A very remarkable observation can be made, if the \(\bar {\Gamma }\) vs. q² plots at high temperatures are investigated. While the microgel particles in water yield the expected linear relation of the mean relaxation rates and the square of the magnitude of the scattering vector, a significant difference is observed for the measurement in a 5 mM buffer solution. Here, the relaxation rate level off significantly from the expected linear trend (see blue arrow in Fig. 4). This behavior usually indicates the presence of aggregates in the microgel solution. This kind of aggregation of microgels at temperatures above the VPTT in presence of ions in the solution has been studied by Brian Vincent and co-workers [55, 56]. However, usually higher ionic strengths are necessary to cause a flocculation of the microgel particles though a calculation of the hydrodynamic radius of the dominant species is possible by using only the low q-values for the linear fit. Interestingly, the addition of aescin prevents the aggregation of the microgel particles, since the deviation from the expected linear behavior clearly disappears upon addition of aescin. This again points out the surfactant-like nature of aescin molecules, because comparable behavior has been found in previous studies, e.g., for sodium dodecyl sulfate [17]. These observations are confirmed if the hydrodynamic radius of the particles is calculated from the slope of the linear fits. While the calculated radius of the particles in buffer solution strongly exceeds the size of the collapsed microgel particle in water, the hydrodynamic radii obtained in presence of aescin are equal to the expected value.

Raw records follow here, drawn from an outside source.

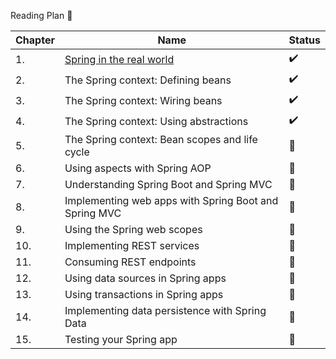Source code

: Reading Plan 📘

|Chapter|Name|Status|
|--|----|---------|
|1.|[Spring in the real world](https://github.com/Urunov/Interview-Preparation-WAY/blob/master/Books/Spring/SpringCore/SpringStartHere/recource/Chapter-1.%20Spring%20in%20the%20Real%20World.pdf) |✔️|
|2.|The Spring context: Defining beans|✔️|
|3.|The Spring context: Wiring beans|✔️|
|4.|The Spring context: Using abstractions|✔️|
|5.|The Spring context: Bean scopes and life cycle|📖|
|6.|Using aspects with Spring AOP|📖|
|7.|Understanding Spring Boot and Spring MVC|📖|
|8.|Implementing web apps with Spring Boot and Spring MVC|📖|
|9.|Using the Spring web scopes|📖|
|10.|Implementing REST services|📖|
|11.|Consuming REST endpoints|📖|
|12.|Using data sources in Spring apps|📖|
|13.|Using transactions in Spring apps|📖|
|14.|Implementing data persistence with Spring Data|📖|
|15.|Testing your Spring app|📖|
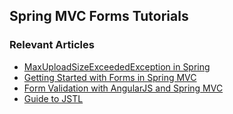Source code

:## Spring MVC Forms Tutorials

### Relevant Articles
- [MaxUploadSizeExceededException in Spring](http://www.baeldung.com/spring-maxuploadsizeexceeded)
- [Getting Started with Forms in Spring MVC](http://www.baeldung.com/spring-mvc-form-tutorial)
- [Form Validation with AngularJS and Spring MVC](http://www.baeldung.com/validation-angularjs-spring-mvc)
- [Guide to JSTL](http://www.baeldung.com/guide-to-jstl)
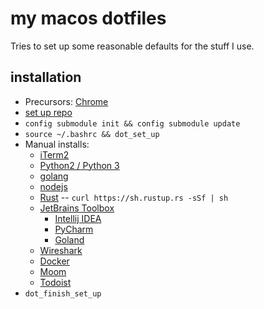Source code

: # my macos dotfiles

Tries to set up some reasonable defaults for the stuff I use.

## installation
- Precursors: [Chrome](https://www.google.com/chrome/)
- [set up repo](https://developer.atlassian.com/blog/2016/02/best-way-to-store-dotfiles-git-bare-repo/)
- `config submodule init && config submodule update`
- `source ~/.bashrc && dot_set_up`
- Manual installs:
    - [iTerm2](https://www.iterm2.com/)
    - [Python2 / Python 3](https://www.python.org/downloads/)
    - [golang](https://golang.org/dl/)
    - [nodejs](https://nodejs.org/en/download/)
    - [Rust](https://rustup.rs/) -- `curl https://sh.rustup.rs -sSf | sh`
    - [JetBrains Toolbox](https://www.jetbrains.com/toolbox/app/)
        * [Intellij IDEA](https://www.jetbrains.com/idea/)
        * [PyCharm](https://www.jetbrains.com/pycharm/)
        * [Goland](https://www.jetbrains.com/go/)
    - [Wireshark](https://www.wireshark.org/download.html)
    - [Docker](https://store.docker.com/search?type=edition&offering=community)
    - [Moom](https://itunes.apple.com/us/app/moom/id419330170?mt=12)
    - [Todoist](https://itunes.apple.com/us/app/todoist-organize-your-life/id585829637?mt=12)
- `dot_finish_set_up`
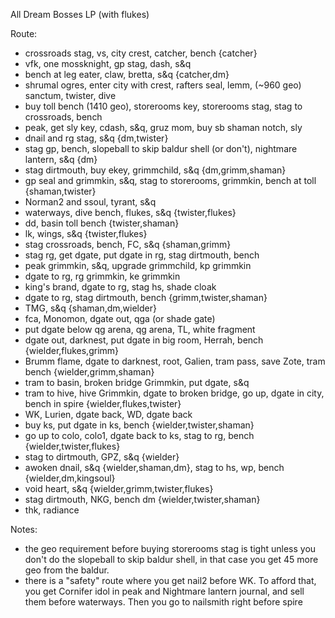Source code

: All Dream Bosses LP (with flukes)

Route:
- crossroads stag, vs, city crest, catcher, bench {catcher}
- vfk, one mossknight, gp stag, dash, s&q
- bench at leg eater, claw, bretta, s&q {catcher,dm}
- shrumal ogres, enter city with crest, rafters seal, lemm, (~960 geo) sanctum, twister, dive
- buy toll bench (1410 geo), storerooms key, storerooms stag, stag to crossroads, bench
- peak, get sly key, cdash, s&q, gruz mom, buy sb shaman notch, sly
- dnail and rg stag, s&q {dm,twister}
- stag gp, bench, slopeball to skip baldur shell (or don't), nightmare lantern, s&q {dm}
- stag dirtmouth, buy ekey, grimmchild, s&q {dm,grimm,shaman}
- gp seal and grimmkin, s&q, stag to storerooms, grimmkin, bench at toll {shaman,twister}
- Norman2 and ssoul, tyrant, s&q
- waterways, dive bench, flukes, s&q {twister,flukes}
- dd, basin toll bench {twister,shaman}
- lk, wings, s&q {twister,flukes}
- stag crossroads, bench, FC, s&q {shaman,grimm}
- stag rg, get dgate, put dgate in rg, stag dirtmouth, bench
- peak grimmkin, s&q, upgrade grimmchild, kp grimmkin
- dgate to rg, rg grimmkin, ke grimmkin
- king's brand, dgate to rg, stag hs, shade cloak
- dgate to rg, stag dirtmouth, bench {grimm,twister,shaman}
- TMG, s&q {shaman,dm,wielder}
- fca, Monomon, dgate out, qga (or shade gate)
- put dgate below qg arena, qg arena, TL, white fragment
- dgate out, darknest, put dgate in big room, Herrah, bench {wielder,flukes,grimm}
- Brumm flame, dgate to darknest, root, Galien, tram pass, save Zote, tram bench {wielder,grimm,shaman}
- tram to basin, broken bridge Grimmkin, put dgate, s&q
- tram to hive, hive Grimmkin, dgate to broken bridge, go up, dgate in city, bench in spire {wielder,flukes,twister}
- WK, Lurien, dgate back, WD, dgate back
- buy ks, put dgate in ks, bench {wielder,twister,shaman}
- go up to colo, colo1, dgate back to ks, stag to rg, bench {wielder,twister,flukes}
- stag to dirtmouth, GPZ, s&q {wielder}
- awoken dnail, s&q {wielder,shaman,dm}, stag to hs, wp, bench {wielder,dm,kingsoul}
- void heart, s&q {wielder,grimm,twister,flukes}
- stag dirtmouth, NKG, bench dm {wielder,twister,shaman}
- thk, radiance

Notes:
- the geo requirement before buying storerooms stag is tight unless you don't do the slopeball to skip baldur shell, in that case you get 45 more geo from the baldur.
- there is a "safety" route where you get nail2 before WK. To afford that, you get Cornifer idol in peak and Nightmare lantern journal, and sell them before waterways. Then you go to nailsmith right before spire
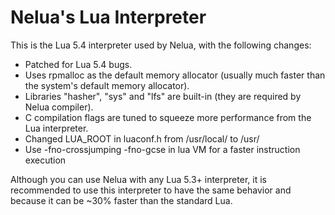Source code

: # Nelua's Lua Interpreter

This is the Lua 5.4 interpreter used by Nelua, with the following changes:

* Patched for Lua 5.4 bugs.
* Uses rpmalloc as the default memory allocator (usually much faster than the system's default memory allocator).
* Libraries "hasher", "sys" and "lfs" are built-in (they are required by Nelua compiler).
* C compilation flags are tuned to squeeze more performance from the Lua interpreter.
* Changed LUA_ROOT in luaconf.h from /usr/local/ to /usr/
* Use -fno-crossjumping -fno-gcse in lua VM for a faster instruction execution

Although you can use Nelua with any Lua 5.3+ interpreter,
it is recommended to use this interpreter to have the same behavior
and because it can be ~30% faster than the standard Lua.
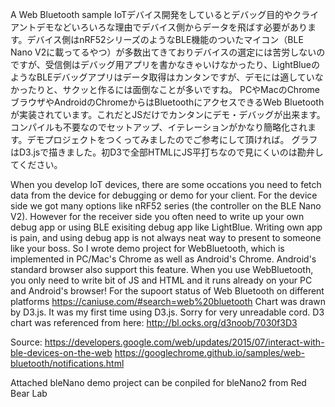 A Web Bluetooth sample
IoTデバイス開発をしているとデバッグ目的やクライアントデモなどいろいろな理由でデバイス側からデータを飛ばす必要があります。デバイス側はnRF52シリーズのようなBLE機能のついたマイコン（BLE Nano V2に載ってるやつ）が多数出てきておりデバイスの選定には苦労しないのですが、受信側はデバッグ用アプリを書かなきゃいけなかったり、LightBlueのようなBLEデバッグアプリはデータ取得はカンタンですが、デモには適していなかったりと、サクッと作るには面倒なことが多いですね。
PCやMacのChromeブラウザやAndroidのChromeからはBluetoothにアクセスできるWeb Bluetoothが実装されています。これだとJSだけでカンタンにデモ・デバッグが出来ます。コンパイルも不要なのでセットアップ、イテレーションがかなり簡略化されます。デモプロジェクトをつくってみましたのでご参考にして頂ければ。
グラフはD3.jsで描きました。初D3で全部HTMLにJS平打ちなので見にくいのは勘弁してください。

When you develop IoT devices, there are some occations you need to fetch data from the device for debugging or demo for your client. For the device side we got many options like nRF52 series (the controller on the BLE Nano V2). However for the receiver side you often need to write up your own debug app or using BLE exisiting debug app like LightBlue. Writing own app is pain, and using debug app is not always neat way to present to someone like your boss. So I wrote demo project for WebBluetooth, which is implemented in PC/Mac's Chrome as well as Android's Chrome. Android's standard browser also support this feature. When you use WebBluetooth, you only need to write bit of JS and HTML and it runs already on your PC and Android's browser!
For the supoort status of Web Bluetooth on different platforms
https://caniuse.com/#search=web%20bluetooth
Chart was drawn by D3.js. It was my first time using D3.js. Sorry for very unreadable cord.
D3 chart was referenced from here:
http://bl.ocks.org/d3noob/7030f3D3

Source:
https://developers.google.com/web/updates/2015/07/interact-with-ble-devices-on-the-web
https://googlechrome.github.io/samples/web-bluetooth/notifications.html

Attached bleNano demo project can be conpiled for bleNano2 from Red Bear Lab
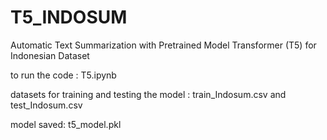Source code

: # T5_INDOSUM
Automatic Text Summarization with Pretrained Model Transformer (T5) for Indonesian Dataset

to run the code :
T5.ipynb

datasets for training and testing the model :
train_Indosum.csv and test_Indosum.csv

model saved:
t5_model.pkl

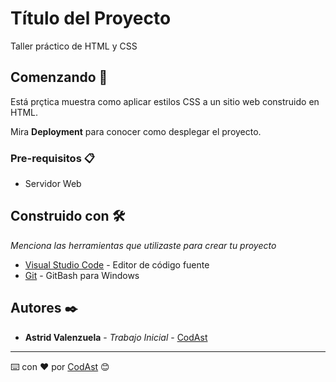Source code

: # Título del Proyecto

Taller práctico de HTML y CSS

## Comenzando 🚀

Está prçtica muestra como aplicar estilos CSS a un sitio web construido en HTML.

Mira **Deployment** para conocer como desplegar el proyecto.


### Pre-requisitos 📋

- Servidor Web

## Construido con 🛠️

_Menciona las herramientas que utilizaste para crear tu proyecto_

* [Visual Studio Code](https://code.visualstudio.com/) - Editor de código fuente
* [Git](https://git-scm.com/downloads) - GitBash para Windows

## Autores ✒️

* **Astrid Valenzuela** - *Trabajo Inicial* - [CodAst](https://github.com/CodAst)

---
⌨️ con ❤️ por [CodAst](https://github.com/CodAst) 😊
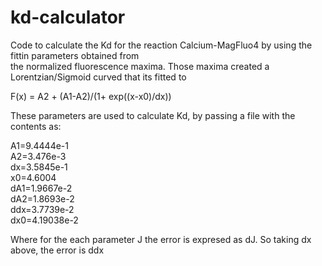 kd-calculator
=============

Code to calculate the Kd for the reaction Calcium-MagFluo4 by using the fittin parameters obtained from  
the normalized fluorescence maxima. Those maxima created a Lorentzian/Sigmoid curved that its fitted to  

F(x) = A2 + (A1-A2)/(1+ exp((x-x0)/dx)) 


These parameters are used to calculate Kd, by passing a file with the contents as:  

A1=9.4444e-1  
A2=3.476e-3  
dx=3.5845e-1  
x0=4.6004  
dA1=1.9667e-2  
dA2=1.8693e-2  
ddx=3.7739e-2  
dx0=4.19038e-2 

Where for the each parameter J the error is expresed as dJ. So taking dx above, the error is ddx
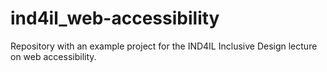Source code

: # ind4il_web-accessibility
Repository with an example project for the IND4IL Inclusive Design lecture on web accessibility.
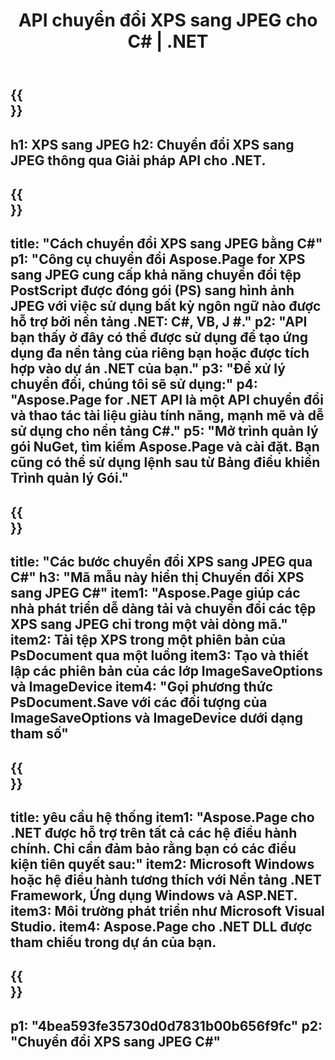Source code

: ﻿---
translation: true
template: /_templates/_conversion-child-net.md
title: API chuyển đổi XPS sang JPEG cho C# | .NET
url: /net/conversion/xps-to-jpeg/
description: 'Mã mẫu để chuyển đổi XPS sang JPEG C#. Sử dụng mã ví dụ API để chuyển đổi hàng loạt tệp XPS sang JPEG trong VB.NET, Asp.NET hoặc bất kỳ ứng dụng dựa trên .NET nào.'
informat: XPS
outformat: JPEG
otherformats: XPS EPS
---

{{<section banner>}}
---
h1: XPS sang JPEG
h2: Chuyển đổi XPS sang JPEG thông qua Giải pháp API cho .NET.
---

{{<section overview>}}
---
title: "Cách chuyển đổi XPS sang JPEG bằng C#"
p1: "Công cụ chuyển đổi Aspose.Page for XPS sang JPEG cung cấp khả năng chuyển đổi tệp PostScript được đóng gói (PS) sang hình ảnh JPEG với việc sử dụng bất kỳ ngôn ngữ nào được hỗ trợ bởi nền tảng .NET: C#, VB, J #."
p2: "API bạn thấy ở đây có thể được sử dụng để tạo ứng dụng đa nền tảng của riêng bạn hoặc được tích hợp vào dự án .NET của bạn."
p3: "Để xử lý chuyển đổi, chúng tôi sẽ sử dụng:"
p4: "Aspose.Page for .NET API là một API chuyển đổi và thao tác tài liệu giàu tính năng, mạnh mẽ và dễ sử dụng cho nền tảng C#."
p5: "Mở trình quản lý gói NuGet, tìm kiếm Aspose.Page và cài đặt. Bạn cũng có thể sử dụng lệnh sau từ Bảng điều khiển Trình quản lý Gói."
---

{{<section feature1>}}
---
title: "Các bước chuyển đổi XPS sang JPEG qua C#"
h3: "Mã mẫu này hiển thị Chuyển đổi XPS sang JPEG C#"
item1: "Aspose.Page giúp các nhà phát triển dễ dàng tải và chuyển đổi các tệp XPS sang JPEG chỉ trong một vài dòng mã."
item2: Tải tệp XPS trong một phiên bản của PsDocument qua một luồng
item3: Tạo và thiết lập các phiên bản của các lớp ImageSaveOptions và ImageDevice
item4: "Gọi phương thức PsDocument.Save với các đối tượng của ImageSaveOptions và ImageDevice dưới dạng tham số"
---

{{<section feature2>}}
---
title: yêu cầu hệ thống
item1: "Aspose.Page cho .NET được hỗ trợ trên tất cả các hệ điều hành chính. Chỉ cần đảm bảo rằng bạn có các điều kiện tiên quyết sau:"
item2: Microsoft Windows hoặc hệ điều hành tương thích với Nền tảng .NET Framework, Ứng dụng Windows và ASP.NET.
item3: Môi trường phát triển như Microsoft Visual Studio.
item4: Aspose.Page cho .NET DLL được tham chiếu trong dự án của bạn.
---

{{<section gist>}}
---
p1: "4bea593fe35730d0d7831b00b656f9fc"
p2: "Chuyển đổi XPS sang JPEG C#"
---
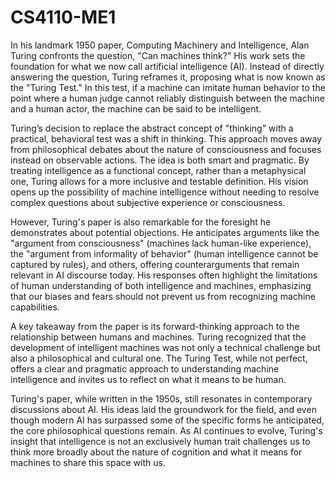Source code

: # CS4110-ME1

In his landmark 1950 paper, Computing Machinery and Intelligence, Alan Turing confronts the question, "Can machines think?" His work sets the foundation for what we now call artificial intelligence (AI). Instead of directly answering the question, Turing reframes it, proposing what is now known as the "Turing Test." In this test, if a machine can imitate human behavior to the point where a human judge cannot reliably distinguish between the machine and a human actor, the machine can be said to be intelligent.

Turing’s decision to replace the abstract concept of "thinking" with a practical, behavioral test was a shift in thinking. This approach moves away from philosophical debates about the nature of consciousness and focuses instead on observable actions. The idea is both smart and pragmatic. By treating intelligence as a functional concept, rather than a metaphysical one, Turing allows for a more inclusive and testable definition. His vision opens up the possibility of machine intelligence without needing to resolve complex questions about subjective experience or consciousness.

However, Turing's paper is also remarkable for the foresight he demonstrates about potential objections. He anticipates arguments like the "argument from consciousness" (machines lack human-like experience), the "argument from informality of behavior" (human intelligence cannot be captured by rules), and others, offering counterarguments that remain relevant in AI discourse today. His responses often highlight the limitations of human understanding of both intelligence and machines, emphasizing that our biases and fears should not prevent us from recognizing machine capabilities.

A key takeaway from the paper is its forward-thinking approach to the relationship between humans and machines. Turing recognized that the development of intelligent machines was not only a technical challenge but also a philosophical and cultural one. The Turing Test, while not perfect, offers a clear and pragmatic approach to understanding machine intelligence and invites us to reflect on what it means to be human.

Turing's paper, while written in the 1950s, still resonates in contemporary discussions about AI. His ideas laid the groundwork for the field, and even though modern AI has surpassed some of the specific forms he anticipated, the core philosophical questions remain. As AI continues to evolve, Turing's insight that intelligence is not an exclusively human trait challenges us to think more broadly about the nature of cognition and what it means for machines to share this space with us.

Comparable with the previously mentioned experiments, similar measurements were performed for the second microgel species used in this work, namely PNIPMAM microgels. The results are displayed in Fig. 5.

As expected, the trends, observed for the PNIPAM microgels, are generally preserved in case of PNIPMAM. In the swollen state, aescin does not significantly influence the hydrodynamic properties of the microgel particles. Also, a comparable slight decrease in hydrodynamic radius in comparison with the measurements in water is observable here. In contrast to the PNIPAM microgels, a subsequent aggregation after increasing the measurement temperature is not observable for any of the samples. Maybe the smaller temperature difference between the VPTT of PNIPMAM and the measurement temperature causes this deviation in behavior of both systems. However, calculation of the hydrodynamic radii of all samples reveals once more that aescin does not strongly influence the hydrodynamic properties of the microgels.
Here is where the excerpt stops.